Zdaniem prokuratury, to było świadome, cyniczne działanie. W dniu katastrofy Marek Z. - kierownik działu wentylacji w kopalni - wiedział, że kopalniana aparatura zanotowała przekroczenia stężeniu metanu, mimo to nie wycofał załogi na powierzchnię. Prawdopodobnie nie chciał dopuścić do opóźnienia zakończenia prac w zamkniętym chodniku.

Podobne nieprawidłowości - według prokuratury - były w tej kopalni na porządku dziennym. Marek Z., mimo że odpowiadał za zwalczanie wszelkich zagrożeń w "Halembie", stale tolerował wyłączanie i oszukiwanie przez górników wskaźników metanu alarmujących o przekroczeniu dopuszczalnych norm metanu w chodnikach. A to właśnie wybuch metanu i pyłu węglowego zabił górników pracujących w "Halembie".

Marek Z. w areszcie siedzi już od maja. Wcześniej prokuratura stawiała mu mniej poważne zarzuty. Teraz je uzupełniła.

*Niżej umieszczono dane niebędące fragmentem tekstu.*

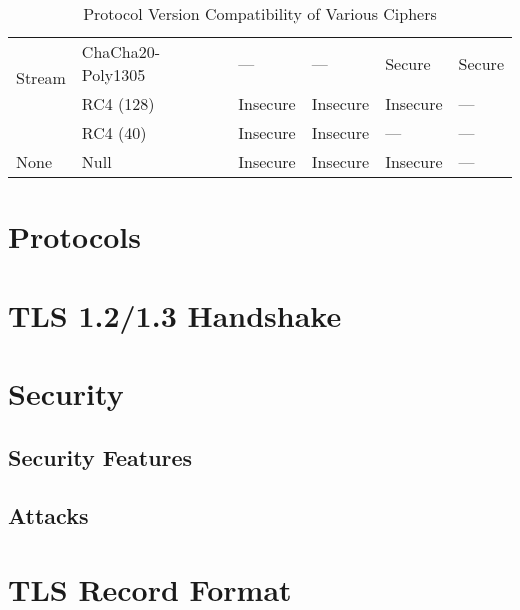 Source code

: \documentclass[11pt]{scrartcl} %
\begin{document}
\begin{table}[H]
\begin{tabular}{|p{2cm}|p{3cm}|p{2cm}|p{2cm}|p{2cm}|p{2cm}|}
        \multirow{2}{*}{Stream} & ChaCha20-Poly1305 & — & — & Secure & Secure \\ \cline{2-6}
         & RC4 (128) & Insecure & Insecure & Insecure & — \\ \cline{2-6}
         & RC4 (40) & Insecure & Insecure & — & — \\ \hline
         
        None & Null & Insecure & Insecure & Insecure & — \\ \hline
    \end{tabular}
    \caption{Protocol Version Compatibility of Various Ciphers}
\end{table}


\section{Protocols}




\section{TLS 1.2/1.3 Handshake}
\label{sec:tls_handshake}


\section{Security}

\subsection{Security Features}

\subsection{Attacks}

\section{TLS Record Format}
\end{document}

"Jest teraz podejrzany o sprowadzenie zdarzenia zagrażającego życiu lub zdrowiu wielu osób i mieniu w wielkich rozmiarach, w wyniku czego 23 osoby poniosły śmierć" - powiedział rzecznik Prokuratury Okręgowej w Gliwicach Michał Szułczyński.

W całym śledztwie gliwicka prokuratura przedstawiła zarzuty już 16 osobom. Lista podejrzanych nie jest jeszcze zamknięta. Wcześniej prokuratura zapowiadała, że chce zakończyć postępowanie przed końcem tego roku.

21 listopada 2006 r. w zamkniętym chodniku kopalni "Halemba" na poziomie 1030 m, w którym wynajęci robotnicy rozbierali instalacje zabezpieczające, wybuchł pył węglowy, zabijając pracujących w tym miejscu mężczyzn.